----- Records to use -----

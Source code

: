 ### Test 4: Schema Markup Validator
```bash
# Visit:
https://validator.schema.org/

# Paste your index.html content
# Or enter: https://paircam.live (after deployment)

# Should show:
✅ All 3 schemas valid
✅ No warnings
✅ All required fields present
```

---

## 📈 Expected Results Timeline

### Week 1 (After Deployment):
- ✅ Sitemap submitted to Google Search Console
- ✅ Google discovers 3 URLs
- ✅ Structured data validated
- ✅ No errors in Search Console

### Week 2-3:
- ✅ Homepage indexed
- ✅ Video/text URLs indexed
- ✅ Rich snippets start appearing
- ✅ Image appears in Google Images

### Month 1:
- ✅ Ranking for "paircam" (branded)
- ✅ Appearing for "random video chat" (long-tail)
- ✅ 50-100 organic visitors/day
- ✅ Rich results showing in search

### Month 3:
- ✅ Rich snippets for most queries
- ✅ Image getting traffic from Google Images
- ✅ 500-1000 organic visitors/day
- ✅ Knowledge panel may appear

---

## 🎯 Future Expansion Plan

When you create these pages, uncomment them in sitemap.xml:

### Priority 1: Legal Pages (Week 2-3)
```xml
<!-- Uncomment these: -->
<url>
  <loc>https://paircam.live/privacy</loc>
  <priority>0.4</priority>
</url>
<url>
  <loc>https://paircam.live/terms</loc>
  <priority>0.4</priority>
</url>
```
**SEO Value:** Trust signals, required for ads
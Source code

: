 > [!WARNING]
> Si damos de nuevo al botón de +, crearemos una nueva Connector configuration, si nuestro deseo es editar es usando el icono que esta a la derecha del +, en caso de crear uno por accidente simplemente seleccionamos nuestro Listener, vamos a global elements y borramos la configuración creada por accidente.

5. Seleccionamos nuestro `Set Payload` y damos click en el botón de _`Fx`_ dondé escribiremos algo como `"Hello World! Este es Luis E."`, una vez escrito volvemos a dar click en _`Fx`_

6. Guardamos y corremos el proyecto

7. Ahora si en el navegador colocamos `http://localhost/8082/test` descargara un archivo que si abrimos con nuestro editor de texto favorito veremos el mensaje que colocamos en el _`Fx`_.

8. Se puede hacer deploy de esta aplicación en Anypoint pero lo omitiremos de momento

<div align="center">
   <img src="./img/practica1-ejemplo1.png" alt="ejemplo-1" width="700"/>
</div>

-----
----- Records to use -----

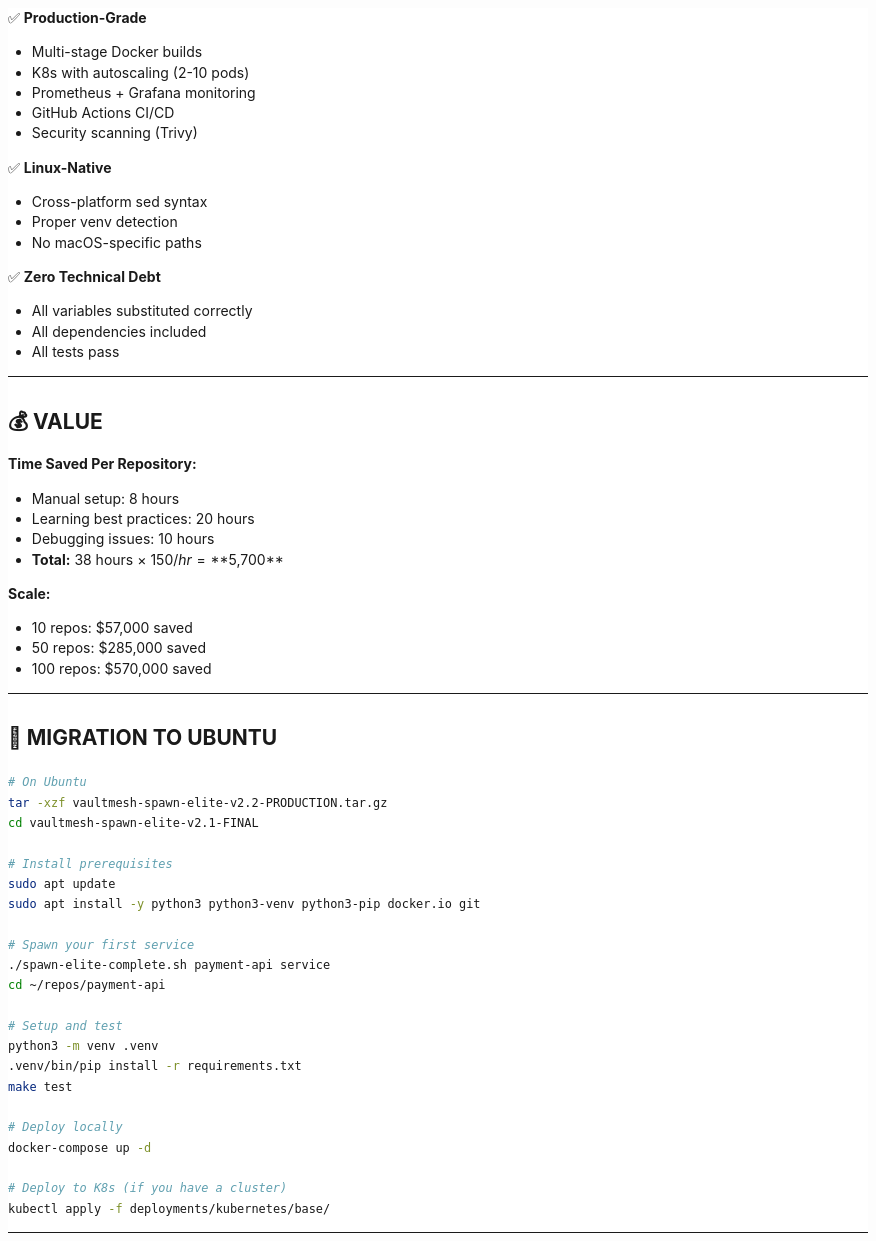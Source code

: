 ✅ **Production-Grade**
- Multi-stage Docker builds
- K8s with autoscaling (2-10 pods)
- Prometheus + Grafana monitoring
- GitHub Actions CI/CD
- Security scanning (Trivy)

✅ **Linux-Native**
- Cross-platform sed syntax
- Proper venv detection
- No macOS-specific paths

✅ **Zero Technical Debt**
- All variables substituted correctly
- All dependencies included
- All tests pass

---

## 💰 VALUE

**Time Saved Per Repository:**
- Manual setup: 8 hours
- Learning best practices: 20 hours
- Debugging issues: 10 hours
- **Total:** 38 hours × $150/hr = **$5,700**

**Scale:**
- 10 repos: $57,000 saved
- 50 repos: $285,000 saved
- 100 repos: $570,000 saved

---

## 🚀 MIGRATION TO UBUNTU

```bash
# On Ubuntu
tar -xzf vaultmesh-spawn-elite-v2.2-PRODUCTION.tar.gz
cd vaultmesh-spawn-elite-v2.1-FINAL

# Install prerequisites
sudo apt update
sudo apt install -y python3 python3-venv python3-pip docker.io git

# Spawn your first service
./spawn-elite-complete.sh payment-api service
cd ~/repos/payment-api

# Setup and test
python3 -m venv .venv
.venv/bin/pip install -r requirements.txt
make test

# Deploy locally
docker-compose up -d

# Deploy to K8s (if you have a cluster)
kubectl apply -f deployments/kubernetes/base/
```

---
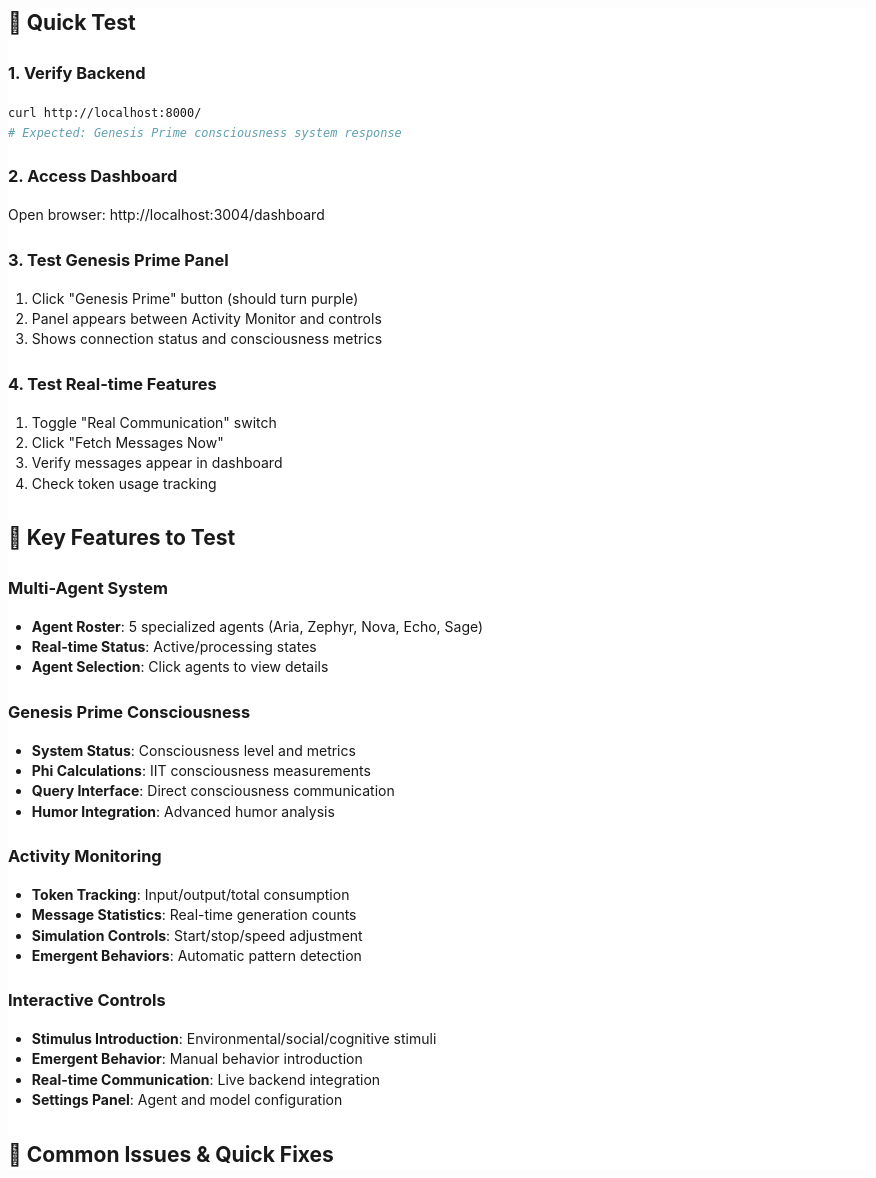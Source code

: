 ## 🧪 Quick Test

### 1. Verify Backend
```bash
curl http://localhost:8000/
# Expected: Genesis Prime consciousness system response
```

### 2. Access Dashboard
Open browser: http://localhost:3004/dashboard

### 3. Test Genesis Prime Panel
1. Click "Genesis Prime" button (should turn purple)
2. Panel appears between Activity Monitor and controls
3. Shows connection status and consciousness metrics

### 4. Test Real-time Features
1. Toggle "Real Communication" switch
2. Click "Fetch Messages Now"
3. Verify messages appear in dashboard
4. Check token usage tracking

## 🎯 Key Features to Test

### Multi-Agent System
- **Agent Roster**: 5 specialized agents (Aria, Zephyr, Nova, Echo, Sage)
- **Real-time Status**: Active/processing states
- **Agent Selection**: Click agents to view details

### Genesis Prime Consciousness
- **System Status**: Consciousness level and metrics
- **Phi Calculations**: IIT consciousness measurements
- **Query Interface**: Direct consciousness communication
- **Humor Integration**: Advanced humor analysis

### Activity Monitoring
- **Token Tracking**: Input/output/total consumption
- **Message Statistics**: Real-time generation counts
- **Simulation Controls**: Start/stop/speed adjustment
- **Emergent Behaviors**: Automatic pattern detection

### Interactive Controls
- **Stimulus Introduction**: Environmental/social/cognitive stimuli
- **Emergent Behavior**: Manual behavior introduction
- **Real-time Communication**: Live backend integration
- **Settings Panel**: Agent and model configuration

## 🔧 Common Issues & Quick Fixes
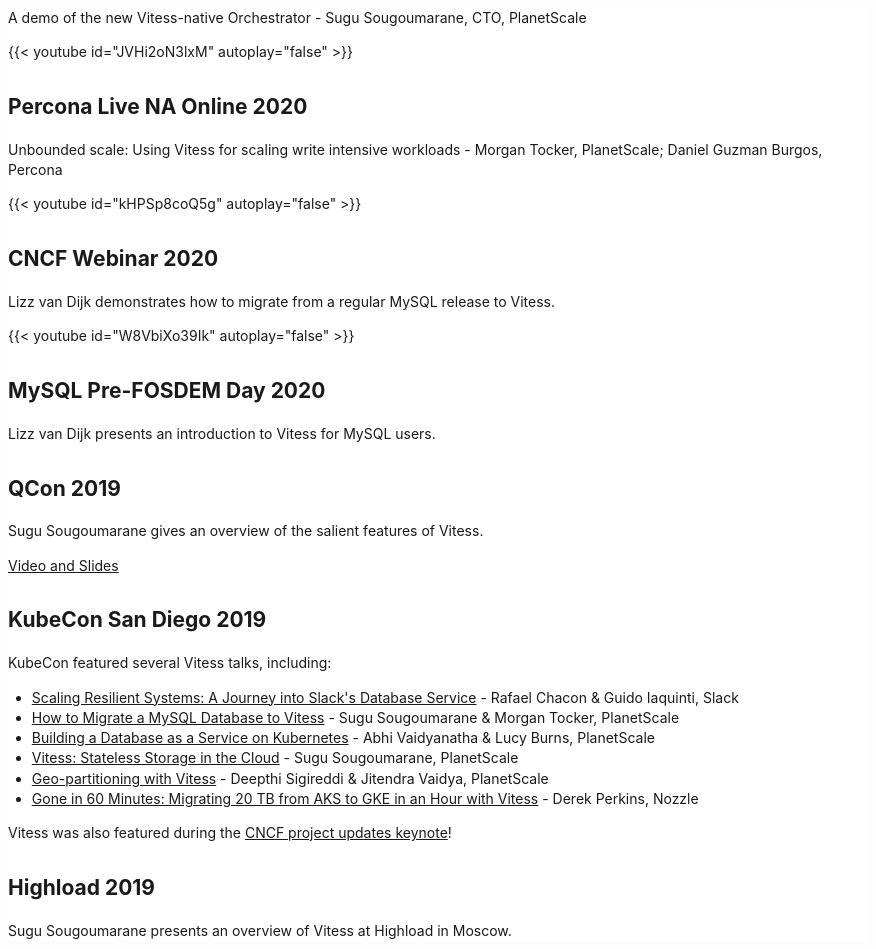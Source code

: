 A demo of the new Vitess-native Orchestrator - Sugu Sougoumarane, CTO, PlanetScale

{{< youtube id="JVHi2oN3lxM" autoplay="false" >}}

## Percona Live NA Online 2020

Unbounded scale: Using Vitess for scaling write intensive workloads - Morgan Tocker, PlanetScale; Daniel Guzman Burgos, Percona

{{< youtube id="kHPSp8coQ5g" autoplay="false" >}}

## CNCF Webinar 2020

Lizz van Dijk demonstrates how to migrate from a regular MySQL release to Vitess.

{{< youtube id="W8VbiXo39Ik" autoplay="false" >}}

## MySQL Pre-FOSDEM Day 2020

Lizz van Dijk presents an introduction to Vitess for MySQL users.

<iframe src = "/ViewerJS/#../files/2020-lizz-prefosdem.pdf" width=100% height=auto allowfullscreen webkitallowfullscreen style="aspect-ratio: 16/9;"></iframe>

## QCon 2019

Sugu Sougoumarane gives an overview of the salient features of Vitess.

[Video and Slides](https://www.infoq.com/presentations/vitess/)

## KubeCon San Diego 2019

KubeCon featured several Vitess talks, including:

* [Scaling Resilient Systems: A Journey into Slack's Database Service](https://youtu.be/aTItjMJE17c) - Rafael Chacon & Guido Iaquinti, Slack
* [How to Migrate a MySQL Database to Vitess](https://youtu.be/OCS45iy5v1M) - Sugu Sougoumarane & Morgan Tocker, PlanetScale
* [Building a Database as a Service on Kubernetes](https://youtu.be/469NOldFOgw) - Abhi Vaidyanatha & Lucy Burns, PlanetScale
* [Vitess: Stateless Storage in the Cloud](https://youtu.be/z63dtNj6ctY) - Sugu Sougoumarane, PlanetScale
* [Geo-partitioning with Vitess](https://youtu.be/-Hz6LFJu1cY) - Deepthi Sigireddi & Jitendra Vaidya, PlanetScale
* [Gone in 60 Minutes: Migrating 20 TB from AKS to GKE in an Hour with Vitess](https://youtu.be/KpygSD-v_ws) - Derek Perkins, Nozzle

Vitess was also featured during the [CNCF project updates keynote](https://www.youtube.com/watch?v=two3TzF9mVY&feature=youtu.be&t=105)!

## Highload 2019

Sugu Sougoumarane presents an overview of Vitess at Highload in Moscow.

-----
----- Records to use -----

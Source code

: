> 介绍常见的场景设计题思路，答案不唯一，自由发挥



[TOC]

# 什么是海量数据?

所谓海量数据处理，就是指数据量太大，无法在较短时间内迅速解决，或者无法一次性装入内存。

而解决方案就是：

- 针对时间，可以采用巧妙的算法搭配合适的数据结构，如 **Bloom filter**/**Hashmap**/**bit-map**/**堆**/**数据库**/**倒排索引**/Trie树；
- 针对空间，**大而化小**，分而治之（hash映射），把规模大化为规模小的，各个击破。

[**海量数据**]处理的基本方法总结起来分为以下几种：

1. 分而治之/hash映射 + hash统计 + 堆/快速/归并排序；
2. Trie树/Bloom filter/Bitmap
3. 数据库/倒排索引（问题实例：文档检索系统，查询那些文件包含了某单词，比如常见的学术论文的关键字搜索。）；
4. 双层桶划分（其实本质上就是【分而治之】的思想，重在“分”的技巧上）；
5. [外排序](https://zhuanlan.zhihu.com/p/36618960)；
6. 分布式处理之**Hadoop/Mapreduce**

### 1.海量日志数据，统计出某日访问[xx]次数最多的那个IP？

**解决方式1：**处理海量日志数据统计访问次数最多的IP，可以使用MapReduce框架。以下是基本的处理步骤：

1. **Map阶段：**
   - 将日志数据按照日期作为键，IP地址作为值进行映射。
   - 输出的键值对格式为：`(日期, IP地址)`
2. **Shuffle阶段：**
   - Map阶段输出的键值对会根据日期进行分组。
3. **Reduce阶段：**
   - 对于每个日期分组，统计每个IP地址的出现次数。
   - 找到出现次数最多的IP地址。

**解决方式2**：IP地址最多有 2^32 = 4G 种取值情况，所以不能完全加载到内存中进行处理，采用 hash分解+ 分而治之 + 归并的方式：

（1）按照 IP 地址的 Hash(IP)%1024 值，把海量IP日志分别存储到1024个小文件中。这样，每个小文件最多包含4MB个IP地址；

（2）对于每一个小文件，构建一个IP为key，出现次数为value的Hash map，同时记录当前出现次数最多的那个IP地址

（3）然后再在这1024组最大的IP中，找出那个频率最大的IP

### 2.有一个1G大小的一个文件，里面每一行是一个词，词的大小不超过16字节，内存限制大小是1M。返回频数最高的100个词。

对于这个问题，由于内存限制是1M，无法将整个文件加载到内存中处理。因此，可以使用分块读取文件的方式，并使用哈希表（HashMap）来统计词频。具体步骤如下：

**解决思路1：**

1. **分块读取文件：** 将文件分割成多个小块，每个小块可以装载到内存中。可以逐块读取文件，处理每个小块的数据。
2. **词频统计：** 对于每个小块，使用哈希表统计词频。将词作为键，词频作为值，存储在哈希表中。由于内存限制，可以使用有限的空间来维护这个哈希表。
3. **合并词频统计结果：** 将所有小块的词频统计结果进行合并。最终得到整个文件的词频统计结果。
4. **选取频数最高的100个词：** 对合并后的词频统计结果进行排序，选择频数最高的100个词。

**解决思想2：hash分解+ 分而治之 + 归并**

-----

What the task requires
From the listing above, pick out every line containing "with".

Solution for this task
- K8s with autoscaling (2-10 pods)
* [Geo-partitioning with Vitess](https://youtu.be/-Hz6LFJu1cY) - Deepthi Sigireddi & Jitendra Vaidya, PlanetScale
* [Gone in 60 Minutes: Migrating 20 TB from AKS to GKE in an Hour with Vitess](https://youtu.be/KpygSD-v_ws) - Derek Perkins, Nozzle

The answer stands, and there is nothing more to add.